Blue Security has said the "sophisticated attacks" were orchestrated by a rogue cracker named PharmaMaster, carrying through on earlier threats to take down the company and the Internet if it didn't allow his spam to get through.

"The attacks started with a strike on the Internet backbone itself, causing the Blue Web site to become inaccessible to visitors outside Israel, while remaining available for Israeli visitors," Reshef said in a statement at the time. The company's research work had been performed in Israel.

The company had claimed PharmaMaster was bent on going after any site associated with it. "This attack caused five top-tier hosting providers in the U.S. and Canada, a major DNS provider and a popular blog site to go down for several hours," Reshef said in the earlier statement.

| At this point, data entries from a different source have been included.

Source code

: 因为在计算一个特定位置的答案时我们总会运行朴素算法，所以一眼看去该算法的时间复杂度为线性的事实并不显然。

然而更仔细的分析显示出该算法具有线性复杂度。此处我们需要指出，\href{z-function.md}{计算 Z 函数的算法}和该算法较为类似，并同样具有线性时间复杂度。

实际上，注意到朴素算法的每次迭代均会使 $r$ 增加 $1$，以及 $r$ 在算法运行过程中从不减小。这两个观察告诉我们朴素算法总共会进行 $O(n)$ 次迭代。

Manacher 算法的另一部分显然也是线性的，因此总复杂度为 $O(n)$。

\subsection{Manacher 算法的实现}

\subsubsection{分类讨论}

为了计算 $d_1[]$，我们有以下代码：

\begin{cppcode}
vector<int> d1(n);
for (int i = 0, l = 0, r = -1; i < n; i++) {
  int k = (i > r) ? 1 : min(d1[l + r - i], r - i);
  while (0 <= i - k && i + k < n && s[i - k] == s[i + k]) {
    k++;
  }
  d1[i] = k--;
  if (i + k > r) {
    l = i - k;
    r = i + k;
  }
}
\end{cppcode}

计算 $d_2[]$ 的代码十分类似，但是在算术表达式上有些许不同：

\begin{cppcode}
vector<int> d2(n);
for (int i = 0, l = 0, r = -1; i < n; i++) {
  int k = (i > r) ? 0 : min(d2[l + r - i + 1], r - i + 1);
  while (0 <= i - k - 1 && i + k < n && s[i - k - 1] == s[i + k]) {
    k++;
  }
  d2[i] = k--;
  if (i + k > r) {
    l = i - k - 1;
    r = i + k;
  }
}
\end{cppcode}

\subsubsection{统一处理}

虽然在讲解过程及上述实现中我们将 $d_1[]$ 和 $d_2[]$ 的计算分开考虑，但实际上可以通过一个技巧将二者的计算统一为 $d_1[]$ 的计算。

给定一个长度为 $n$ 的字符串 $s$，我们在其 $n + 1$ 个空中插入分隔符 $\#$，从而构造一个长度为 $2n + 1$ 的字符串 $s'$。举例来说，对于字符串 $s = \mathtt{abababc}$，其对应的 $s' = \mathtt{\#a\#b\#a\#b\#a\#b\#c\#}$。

Also at the time, a security chief for Internet monitoring and routing analysis firm Renesys Corp. of Manchester, N.H., reported that Blue Security changed its DNS record to reroute traffic to its blog, hosted by San Francisco-based Six Apart Ltd.'s TypePad site. But, Renesys said, Blue Security never warned Six Apart about the 1 to 3 million packets per second hitting its servers, causing the sudden spike in bad traffic to overwhelmed the blog host and knock millions of TypePad and LiveJournal blogs offline for several hours.

As of 9 a.m. Wednesday morning, the Blue Security Web site was down. A message about the company's closure is expected to be posted on the site Wednesday.